Data Feminism infographics by Catherine D’Ignazio, Lauren Klein and Marcia Diaz. 2020.

A new course named Data Feminism is introduced this coming fall. The course explores the intersection of data science and intersectional feminism and targets data scientists.

Data science is often considered a neutral science; thus, power and oppression may not be the topics that data scientists think about very often in their everyday work. However, challenging these assumptions, Amir H. Payberah, WASP-associated Professor and the Data Feminism course responsible, asserts otherwise:

“Data are never neutral; they are always the product of unequal social relations. They encoded the values and beliefs of the dominant groups who created them, resulting in models that can disproportionately harm marginalized communities. As data scientists, we usually strive to improve models’ performance and accuracy. Yet, this pursuit may come at the risk of introducing biases or causing harm to certain individuals or communities.

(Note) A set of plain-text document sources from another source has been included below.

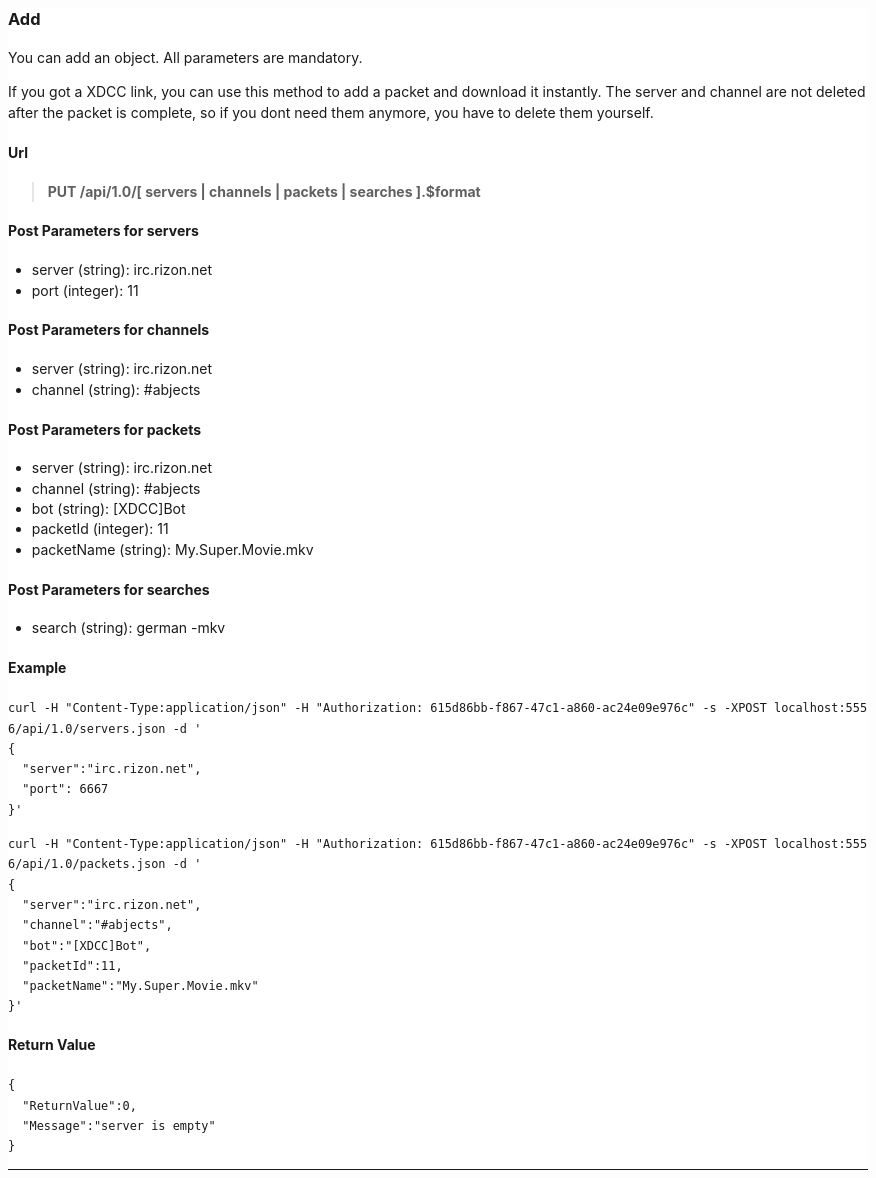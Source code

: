### Add
You can add an object. All parameters are mandatory.

If you got a XDCC link, you can use this method to add a packet and download it instantly. The server and channel are not deleted after the packet is complete, so if you dont need them anymore, you have to delete them yourself.

#### Url
> __PUT /api/1.0/[ servers | channels | packets | searches ].$format__

#### Post Parameters for servers
* server (string): irc.rizon.net
* port (integer): 11

#### Post Parameters for channels
* server (string): irc.rizon.net
* channel (string): #abjects

#### Post Parameters for packets
* server (string): irc.rizon.net
* channel (string): #abjects
* bot (string): [XDCC]Bot
* packetId (integer): 11
* packetName (string): My.Super.Movie.mkv

#### Post Parameters for searches
* search (string): german -mkv

#### Example
```
curl -H "Content-Type:application/json" -H "Authorization: 615d86bb-f867-47c1-a860-ac24e09e976c" -s -XPOST localhost:5556/api/1.0/servers.json -d '
{
  "server":"irc.rizon.net",
  "port": 6667
}'
```

```
curl -H "Content-Type:application/json" -H "Authorization: 615d86bb-f867-47c1-a860-ac24e09e976c" -s -XPOST localhost:5556/api/1.0/packets.json -d '
{
  "server":"irc.rizon.net",
  "channel":"#abjects",
  "bot":"[XDCC]Bot",
  "packetId":11,
  "packetName":"My.Super.Movie.mkv"
}'
```

#### Return Value
```
{
  "ReturnValue":0,
  "Message":"server is empty"
}
```

---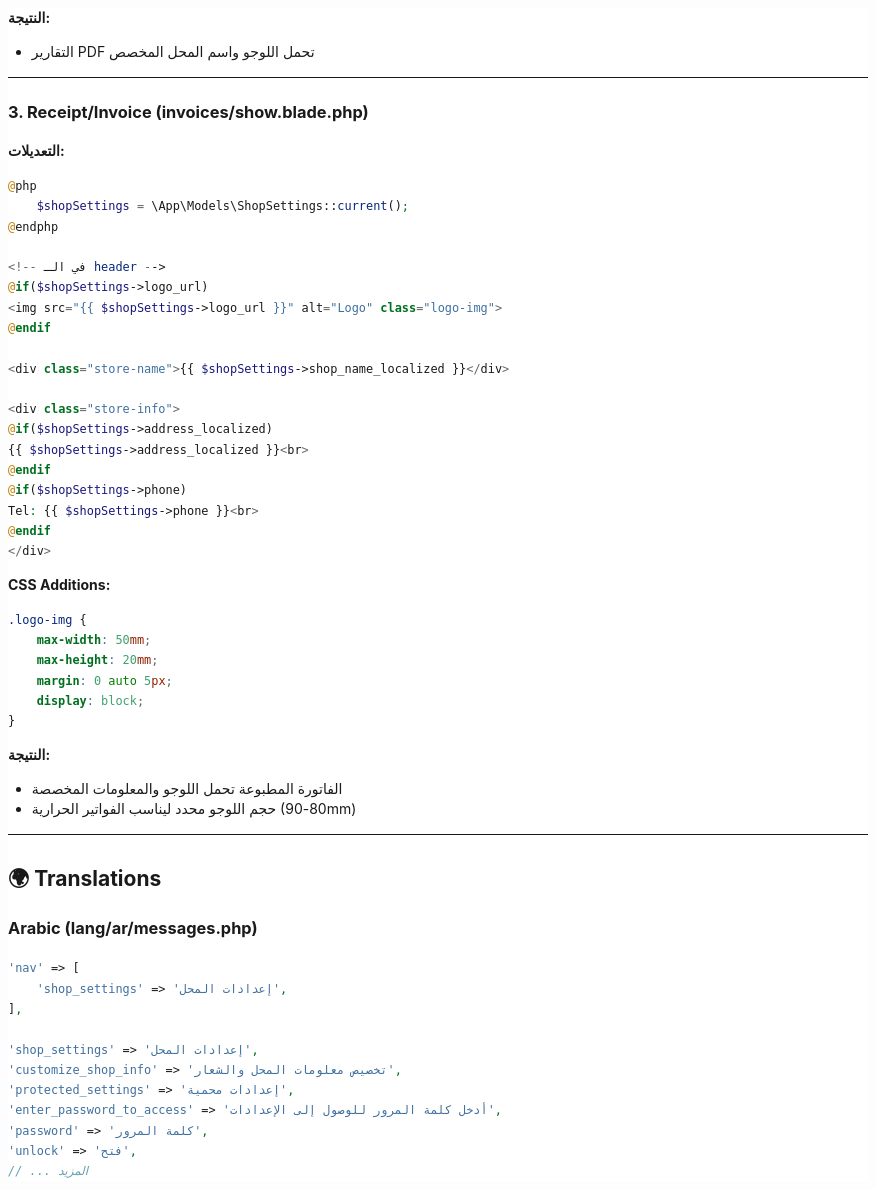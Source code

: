 **النتيجة:**
- التقارير PDF تحمل اللوجو واسم المحل المخصص

---

### 3. Receipt/Invoice (invoices/show.blade.php)

**التعديلات:**
```php
@php
    $shopSettings = \App\Models\ShopSettings::current();
@endphp

<!-- في الـ header -->
@if($shopSettings->logo_url)
<img src="{{ $shopSettings->logo_url }}" alt="Logo" class="logo-img">
@endif

<div class="store-name">{{ $shopSettings->shop_name_localized }}</div>

<div class="store-info">
@if($shopSettings->address_localized)
{{ $shopSettings->address_localized }}<br>
@endif
@if($shopSettings->phone)
Tel: {{ $shopSettings->phone }}<br>
@endif
</div>
```

**CSS Additions:**
```css
.logo-img { 
    max-width: 50mm; 
    max-height: 20mm; 
    margin: 0 auto 5px; 
    display: block; 
}
```

**النتيجة:**
- الفاتورة المطبوعة تحمل اللوجو والمعلومات المخصصة
- حجم اللوجو محدد ليناسب الفواتير الحرارية (80-90mm)

---

## 🌍 Translations

### Arabic (lang/ar/messages.php)
```php
'nav' => [
    'shop_settings' => 'إعدادات المحل',
],

'shop_settings' => 'إعدادات المحل',
'customize_shop_info' => 'تخصيص معلومات المحل والشعار',
'protected_settings' => 'إعدادات محمية',
'enter_password_to_access' => 'أدخل كلمة المرور للوصول إلى الإعدادات',
'password' => 'كلمة المرور',
'unlock' => 'فتح',
// ... المزيد
```
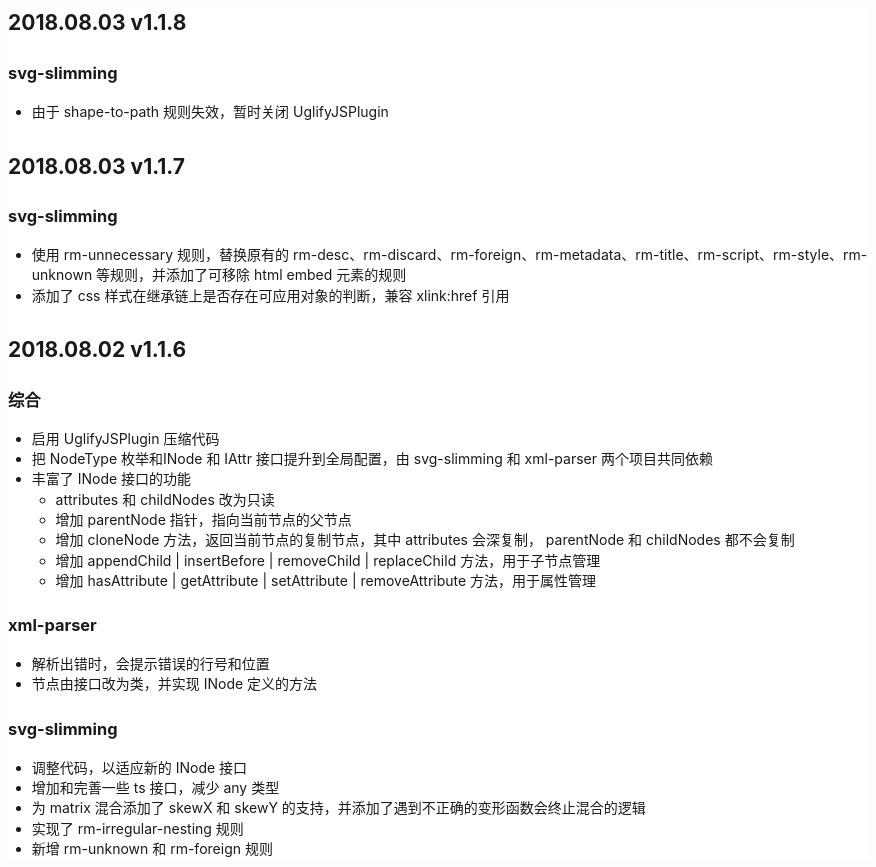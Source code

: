 ## 2018.08.03 v1.1.8

### svg-slimming

* 由于 shape-to-path 规则失效，暂时关闭 UglifyJSPlugin

## 2018.08.03 v1.1.7

### svg-slimming

* 使用 rm-unnecessary 规则，替换原有的 rm-desc、rm-discard、rm-foreign、rm-metadata、rm-title、rm-script、rm-style、rm-unknown 等规则，并添加了可移除 html embed 元素的规则
* 添加了 css 样式在继承链上是否存在可应用对象的判断，兼容 xlink:href 引用

## 2018.08.02 v1.1.6

### 综合

* 启用 UglifyJSPlugin 压缩代码
* 把 NodeType 枚举和INode 和 IAttr 接口提升到全局配置，由 svg-slimming 和 xml-parser 两个项目共同依赖
* 丰富了 INode 接口的功能
	* attributes 和 childNodes 改为只读
	* 增加 parentNode 指针，指向当前节点的父节点
	* 增加 cloneNode 方法，返回当前节点的复制节点，其中 attributes 会深复制， parentNode 和 childNodes 都不会复制
	* 增加 appendChild | insertBefore | removeChild | replaceChild 方法，用于子节点管理
	* 增加 hasAttribute | getAttribute | setAttribute | removeAttribute 方法，用于属性管理

### xml-parser

* 解析出错时，会提示错误的行号和位置
* 节点由接口改为类，并实现 INode 定义的方法

### svg-slimming

* 调整代码，以适应新的 INode 接口
* 增加和完善一些 ts 接口，减少 any 类型
* 为 matrix 混合添加了 skewX 和 skewY 的支持，并添加了遇到不正确的变形函数会终止混合的逻辑
* 实现了 rm-irregular-nesting 规则
* 新增 rm-unknown 和 rm-foreign 规则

While our efforts may enhance the well-being of 2% of the population, it’s crucial to acknowledge the possibility of inadvertently worsening conditions for others, and it is our responsibility to consider any potential harm.”

Intersectional feminism analysis

The course takes its analytical stance in intersectional feminism, which is a framework for understanding how different aspects of social and identity categories – such as race, class, gender, sexuality, and ability – intersect and overlap to shape individuals’ experiences of privilege and oppression. Acknowledging that data is power, that data is compiled and utilized unequally, and that different groups have different power positions in society, it is interesting to study the intersection of data science and intersectional feminism.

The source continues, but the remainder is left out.